- Brief: Taking the line containing "order (quadratic) equations." as the first and the last line of the entries as the end, reproduce every line between them exactly, including both.

- Rendered images with source text:
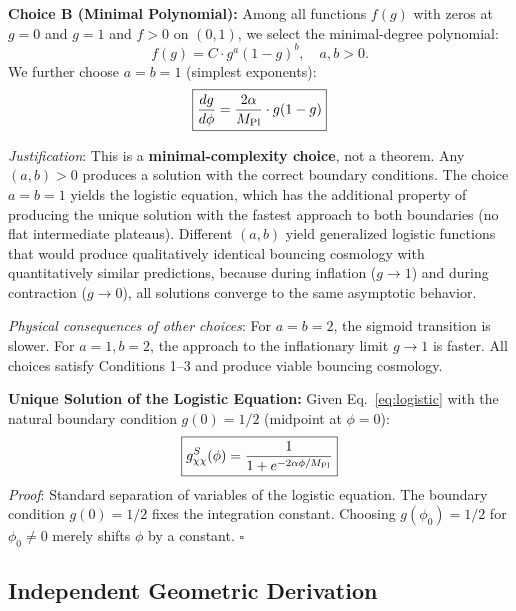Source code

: \documentclass[11pt,a4paper]{article}
\begin{document}
\begin{occam_box}
\textbf{Choice B (Minimal Polynomial):} Among all functions $f(g)$ with zeros at $g=0$ and $g=1$ and $f > 0$ on $(0,1)$, we select the minimal-degree polynomial:
\begin{equation}
f(g) = C \cdot g^a (1-g)^b, \quad a, b > 0.
\end{equation}
We further choose $a = b = 1$ (simplest exponents):
\begin{equation}
\boxed{\frac{dg}{d\phi} = \frac{2\alpha}{M_{\rm Pl}} \cdot g(1-g)}
\label{eq:logistic}
\end{equation}

\textit{Justification}: This is a \textbf{minimal-complexity choice}, not a theorem. Any $(a,b) > 0$ produces a solution with the correct boundary conditions. The choice $a = b = 1$ yields the logistic equation, which has the additional property of producing the unique solution with the fastest approach to both boundaries (no flat intermediate plateaus). Different $(a,b)$ yield generalized logistic functions that would produce qualitatively identical bouncing cosmology with quantitatively similar predictions, because during inflation ($g \to 1$) and during contraction ($g \to 0$), all solutions converge to the same asymptotic behavior.

\textit{Physical consequences of other choices}: For $a = b = 2$, the sigmoid transition is slower. For $a=1, b=2$, the approach to the inflationary limit $g \to 1$ is faster. All choices satisfy Conditions 1--3 and produce viable bouncing cosmology.
\end{occam_box}

\begin{theorem_box}
\textbf{Unique Solution of the Logistic Equation:} Given Eq.~\eqref{eq:logistic} with the natural boundary condition $g(0) = 1/2$ (midpoint at $\phi = 0$):
\begin{equation}
\boxed{g_{\chi\chi}^S(\phi) = \frac{1}{1 + e^{-2\alpha\phi/M_{\rm Pl}}}}
\label{eq:sigmoid}
\end{equation}
\textit{Proof}: Standard separation of variables of the logistic equation. The boundary condition $g(0) = 1/2$ fixes the integration constant. Choosing $g(\phi_0) = 1/2$ for $\phi_0 \neq 0$ merely shifts $\phi$ by a constant. $\square$
\end{theorem_box}

\subsection{Independent Geometric Derivation}
\end{document}
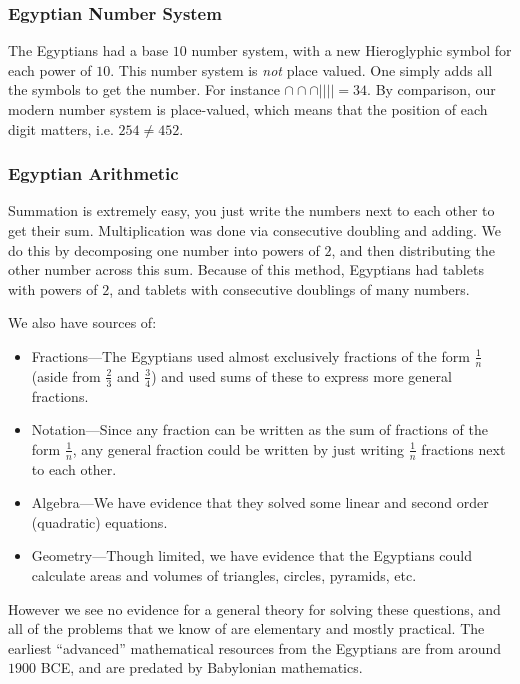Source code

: \documentclass[class=article, crop=false]{standalone}
\begin{document}
  \subsubsection{Egyptian Number System}
  The Egyptians had a base $10$ number system, with a new Hieroglyphic symbol for each power of $10$. This number system is \emph{not} place valued. One simply adds all the symbols to get the number. For instance $\cap\cap\cap|||| = 34$. By comparison, our modern number system is place-valued, which means that the position of each digit matters, i.e. $254 \neq 452$.
  \subsubsection{Egyptian Arithmetic}
  Summation is extremely easy, you just write the numbers next to each other to get their sum. Multiplication was done via consecutive doubling and adding. We do this by decomposing one number into powers of $2$, and then distributing the other number across this sum. Because of this method, Egyptians had tablets with powers of $2$, and tablets with consecutive doublings of many numbers. \par
  We also have sources of:
  \begin{itemize}
    \item Fractions---The Egyptians used almost exclusively fractions of the form $\frac{1}{n}$ (aside from $\frac{2}{3}$ and $\frac{3}{4}$) and used sums of these to express more general fractions.
    \item Notation---Since any fraction can be written as the sum of fractions of the form $\frac{1}{n}$, any general fraction could be written by just writing $\frac{1}{n}$ fractions next to each other.
    \item Algebra---We have evidence that they solved some linear and second order (quadratic) equations.
    \item Geometry---Though limited, we have evidence that the Egyptians could calculate areas and volumes of triangles, circles, pyramids, etc.
  \end{itemize}
  However we see no evidence for a general theory for solving these questions, and all of the problems that we know of are elementary and mostly practical. The earliest ``advanced'' mathematical resources from the Egyptians are from around $1900$ BCE, and are predated by Babylonian mathematics.
\end{document}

- Response box:
    \item Algebra---We have evidence that they solved some linear and second order (quadratic) equations.
    \item Geometry---Though limited, we have evidence that the Egyptians could calculate areas and volumes of triangles, circles, pyramids, etc.
  \end{itemize}
  However we see no evidence for a general theory for solving these questions, and all of the problems that we know of are elementary and mostly practical. The earliest ``advanced'' mathematical resources from the Egyptians are from around $1900$ BCE, and are predated by Babylonian mathematics.
\end{document}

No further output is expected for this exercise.